When lilacs last in the dooryard bloomed

is such a strong, musical line, it would be hard to object to on "inversion" grounds in any poem, contemporary or ancient. (RPW did not present the title as an instance of inversion, but it serves my purpose.) Quality trumps fashion. It's when they show up in weak lines (i.e., usually) that inversions seem repugnantly "poetical" & perhaps a contributing cause of weakness & therefore to be eschewed.

Re. Oliver's very pertinent point: "Poetry goes through periods of artificiality and periodic readjustments to contemporary speech"

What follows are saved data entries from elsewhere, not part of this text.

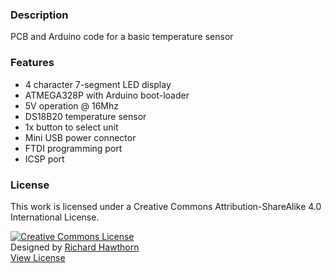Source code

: ### Description

PCB and Arduino code for a basic temperature sensor

### Features

- 4 character 7-segment LED display
- ATMEGA328P with Arduino boot-loader
- 5V operation @ 16Mhz
- DS18B20 temperature sensor
- 1x button to select unit
- Mini USB power connector
- FTDI programming port
- ICSP port

### License

This work is licensed under a Creative Commons Attribution-ShareAlike 4.0 International License.

<a rel="license" href="http://creativecommons.org/licenses/by-sa/4.0/"><img alt="Creative Commons License" style="border-width:0" src="https://i.creativecommons.org/l/by-sa/4.0/88x31.png" /></a><br />
Designed by <a xmlns:cc="http://creativecommons.org/ns#" href="http://www.richardhawthorn.com" property="cc:attributionName" rel="cc:attributionURL" target="_blank">Richard Hawthorn</a><br />
<a rel="license" href="http://creativecommons.org/licenses/by-sa/4.0/" target="_blank">View License</a>

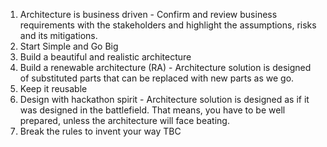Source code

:
1. Architecture is business driven - Confirm and review business requirements with the stakeholders and highlight the assumptions, risks and its mitigations. 
2. Start Simple and Go Big
3. Build a beautiful and realistic architecture
4. Build a renewable architecture (RA) - Architecture solution is designed of substituted parts that can be replaced with new parts as we go.
5. Keep it reusable
6. Design with hackathon spirit - Architecture solution is designed as if it was designed in the battlefield. That means, you have to be well prepared, unless the architecture will face beating.
7. Break the rules to invent your way
TBC
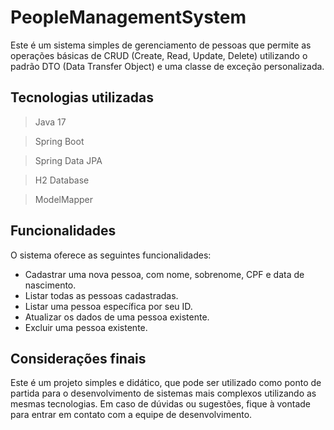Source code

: # PeopleManagementSystem

Este é um sistema simples de gerenciamento de pessoas que permite as operações básicas de CRUD (Create, Read, Update, Delete) utilizando o padrão DTO (Data Transfer Object) e uma classe de exceção personalizada.

## Tecnologias utilizadas

> Java 17

> Spring Boot

> Spring Data JPA

> H2 Database

> ModelMapper

## Funcionalidades

O sistema oferece as seguintes funcionalidades:

- Cadastrar uma nova pessoa, com nome, sobrenome, CPF e data de nascimento.
- Listar todas as pessoas cadastradas.
- Listar uma pessoa específica por seu ID.
- Atualizar os dados de uma pessoa existente.
- Excluir uma pessoa existente.

## Considerações finais

Este é um projeto simples e didático, que pode ser utilizado como ponto de partida para o desenvolvimento de sistemas mais complexos utilizando as mesmas tecnologias. Em caso de dúvidas ou sugestões, fique à vontade para entrar em contato com a equipe de desenvolvimento.
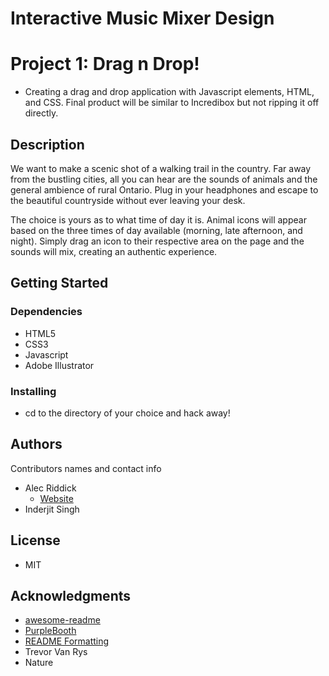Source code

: # Interactive Music Mixer Design
# Project 1: Drag n Drop!
* Creating a drag and drop application with Javascript elements, HTML, and CSS. Final product will be similar to Incredibox but not ripping it off directly.

## Description
We want to make a scenic shot of a walking trail in the country. Far away from the bustling cities, all you can hear are the sounds of animals and the general ambience of rural Ontario. Plug in your headphones and escape to the beautiful countryside without ever leaving your desk.

The choice is yours as to what time of day it is. Animal icons will appear based on the three times of day available (morning, late afternoon, and night). Simply drag an icon to their respective area on the page and the sounds will mix, creating an authentic experience.

## Getting Started

### Dependencies
* HTML5
* CSS3
* Javascript
* Adobe Illustrator

### Installing
* cd to the directory of your choice and hack away!

## Authors
Contributors names and contact info
* Alec Riddick
	* [Website](http://www.chroniclesofriddickdesign.com/)
* Inderjit Singh

## License
* MIT

## Acknowledgments
* [awesome-readme](https://github.com/matiassingers/awesome-readme)
* [PurpleBooth](https://gist.github.com/PurpleBooth/109311bb0361f32d87a2)
* [README Formatting](https://guides.github.com/features/mastering-markdown/)
* Trevor Van Rys
* Nature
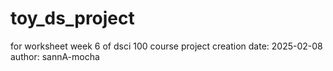 # toy_ds_project
for worksheet week 6 of dsci 100 course
project creation date: 2025-02-08
author: sannA-mocha
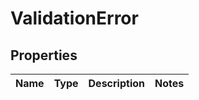 
# ValidationError

## Properties
Name | Type | Description | Notes
------------ | ------------- | ------------- | -------------



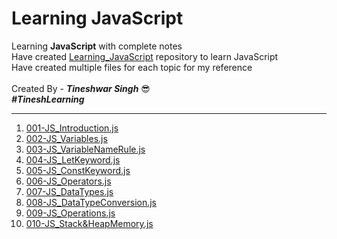 # Learning JavaScript
Learning **JavaScript** with complete notes
<br/> 
Have created [Learning_JavaScript](https://github.com/tineshwar-singh/Learning_JavaScript) repository to learn JavaScript
<br/> Have created multiple files for each topic for my reference
<br/>
<br/> Created By - ***Tineshwar Singh*** 😎 
<br/> ***#TineshLearning***

---
001. [001-JS_Introduction.js](https://github.com/tineshwar-singh/Learning_JavaScript/blob/master/JavaScript/001-JS_Introduction.js) 
002. [002-JS_Variables.js](https://github.com/tineshwar-singh/Learning_JavaScript/blob/master/JavaScript/002-JS_Variables.js) 
003. [003-JS_VariableNameRule.js](https://github.com/tineshwar-singh/Learning_JavaScript/blob/master/JavaScript/003-JS_VariableNameRule.js) 
004. [004-JS_LetKeyword.js](https://github.com/tineshwar-singh/Learning_JavaScript/blob/master/JavaScript/004-JS_LetKeyword.js) 
005. [005-JS_ConstKeyword.js](https://github.com/tineshwar-singh/Learning_JavaScript/blob/master/JavaScript/005-JS_ConstKeyword.js) 
006. [006-JS_Operators.js](https://github.com/tineshwar-singh/Learning_JavaScript/blob/master/JavaScript/006-JS_Operators.js)  
007. [007-JS_DataTypes.js](https://github.com/tineshwar-singh/Learning_JavaScript/blob/master/JavaScript/007-JS_DataTypes.js)
008. [008-JS_DataTypeConversion.js](https://github.com/tineshwar-singh/Learning_JavaScript/blob/master/JavaScript/008-JS_DataTypeConversion.js)
009. [009-JS_Operations.js](https://github.com/tineshwar-singh/Learning_JavaScript/blob/master/JavaScript/009-JS_Operations.js)
010. [010-JS_Stack&HeapMemory.js](https://github.com/tineshwar-singh/Learning_JavaScript/blob/master/JavaScript/009-JS_Stack&HeapMemory.js)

I wonder about this. One thinks of Wordsworth's "rebellion" against the artificiality of the Augustans, but then, much more drastically, Modernism's demolition of traditional form, poetic diction, poetic devices such as syntactical inversion, etc. One might think of Wordsworth as a "periodic readjustment" but Modernism seems like a much more violent break, & one that we are still living with almost a century later. Hardy is interesting in this regard in that, coming slightly before Modernism but subject to pretty much the same cultural dilemma, he chose a kind of "knowing anachronism," bravely carrying on the tradition in reduced circumstances, instead of turning against it as Modernism did. A certain poignancy in this. But it can't be emulated now insofar as one cannot honestly pretend that Modernism never happened.

Consider Modernism's defining moment, "The Waste Land": full of traditional forms, but strictly & devastatingly in the vein of parody. Traditional forms (including syntactical inversion) suddenly became available, not as robust means of expression, but as rich grounds for parody. A destructive though initially exhilarating move; & no doubt necessary.

So how do you get away with using something seriously that has been triumphantly made fun of? The "New Formalism" itself inevitably struggles with this, if not usually very consciously. How do you not sound naive? or, if not naive, exactly, then limited, private, parochial, "special" in the pejorative sense?

Who knows -- but if the answer were obvious, the struggle wouldn't be very interesting.